As a high school junior at Lawrence Central, Schreiber figured he’d go to music school. Then he took an advanced placement course in physics, which lit an academic fire and he started looking at engineering. “It kind of changed my mind,” Schreiber recalls. “The teacher really got my interest hooked.”

There was no disappointment over what might have been. Instead, Schreiber experienced a sense of relief. In the highly competitive environs of music school, not to mention the music profession, Schreiber feared getting burned out on music. “And I didn’t want to risk not enjoying it any more,” he says.

Playing the bassoon is as much a part of his daily existence as studying. The desire to make music is so strong that he persuaded members of his Purdue chamber ensemble to rehearse on weekends so he could make the three-hour commute from Cincinnati, during his co-op semesters, to continue his rehearsals with them.

Purdue, which has no school of music, fills its varied ensembles - from orchestra to jazz band to marching band - with students like Schreiber. Each semester, more than 50 percent of its 600 plus musicians are engineering, science or technology majors. “Purdue makes it easy to do music as a hobby. Here you don’t have to worry about getting beat out of all the best ensembles by music majors,” Schreiber says.

His love affair with music began in Germany where his parents put a violin in his hands at age 4. “When I was 12, I wanted to do something new and a little bit different. I was choosing between oboe and bassoon. My music school in Germany offered me a scholarship to learn to play bassoon,” he says. When Schreiber was in eighth grade, his family moved to the United States and he dropped violin to focus solely on bassoon.

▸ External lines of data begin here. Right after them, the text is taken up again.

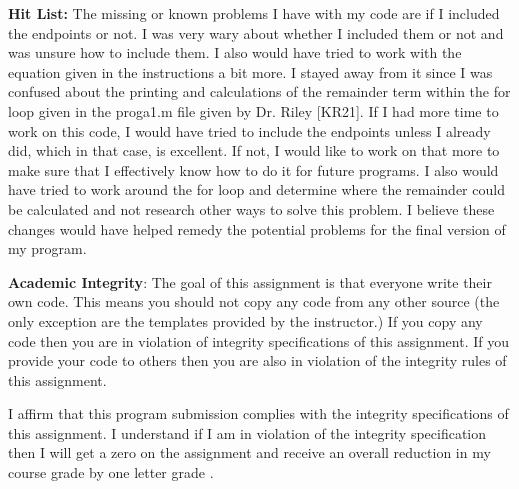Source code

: \documentclass{article}
\begin{document}
{\bf Hit List: }{\color{black} The missing or known problems I have with my code are if I included the endpoints or not.  I was very wary about whether I included them or not and was unsure how to include them.  I also would have tried to work with the equation given in the instructions a bit more.  I stayed away from it since I was confused about the printing and calculations of the remainder term within the for loop given in the proga1.m file given by Dr. Riley [KR21].  If I had more time to work on this code, I would have tried to include the endpoints unless I already did, which in that case, is excellent.  If not, I would like to work on that more to make sure that I effectively know how to do it for future programs.  I also would have tried to work around the for loop and determine where the remainder could be calculated and not research other ways to solve this problem.  I believe these changes would have helped remedy the potential problems for the final version of my program.}
\par \bigskip \par


{\bf Academic Integrity}: {\color{black} The goal of this assignment is that everyone write their own code. This means you should not copy any code from any other source (the only exception are the templates provided by the instructor.) If you copy any code then you are in violation of integrity specifications of this assignment. If you provide your code to others then you are also in violation of the integrity rules of this assignment. }
\par \bigskip \par
      {\color{black} I affirm that this program submission complies with the integrity specifications of this assignment. I understand if I am in violation of the integrity specification then I will get a zero on the assignment and receive an overall reduction in my course grade by one letter grade
      }.

\end{document}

“I like the bassoon sound, and I like the fact that it is a really low instrument. With a total range of almost three and a half octaves, it lets you do a lot of different things. The bassoon’s sound is very beautiful, very mellow and soft,” he says.

Considered one of the most difficult instruments to master, bassoon “really takes someone who’s special, who has a good ear and is very left-brained, very technically oriented,” says Gephart, offering a link between the two sides of Schreiber’s personality.

Studies of young children that suggest aptitudes for science and math can be positively linked musical ability seem to play themselves out in Schreiber. Pondering that, the junior says “there are certain things that become a lot easier.”

“It’s a lot easier to understand rhythms when you have a scientific background. The way an instrument works has a lot to do with physics,” says Schreiber, who believes his scientific bent puts him in touch with his instrument on a different level.

“There’s a lot of correlation there that people never see,” he says.

At Purdue, music plays another, non-scientific, role. It keeps him sane. “I just really enjoy music – analyzing it, playing it, listening to it,” he says. “It’s something that keeps me from going nuts with school. Doing it every week gets me away from studying, out of the lab, and keeps me from getting burned out on the rest of my studies.”

Performing the Hummel concerto on April 21 will be the culmination of several dreams. He first encountered the concerto on a CD he bought to check out a Mozart concerto. “Ever since then I’ve been in love with the piece,” he says.

“And I’ve always wanted to play a piece accompanied by an orchestra. It’s so cool to play with full orchestra rather than piano, it’s the feeling that you’re playing the piece the way it was originally intended.”

Hummel’s “Grand Concerto” is both lyrical and technically flashy with lots of rapid 16th notes and octave jumps that show off the bassoon’s extremely broad range. “I like it a lot because it shows off the instrument, and it’s kind of a fun piece, not super serious,” Schreiber says.

Sven Schreiber is the son of Annemarie and Joerg Schreiber of 12340 Old Stone Drive, Indianapolis. Besides participating in classical ensembles at Lawrence Central High School, Schreiber was a member of the New World Symphony in Indianapolis, was selected to several Indiana all-state performing groups, and participated in the Indianapolis Symphony “Side by Side” program.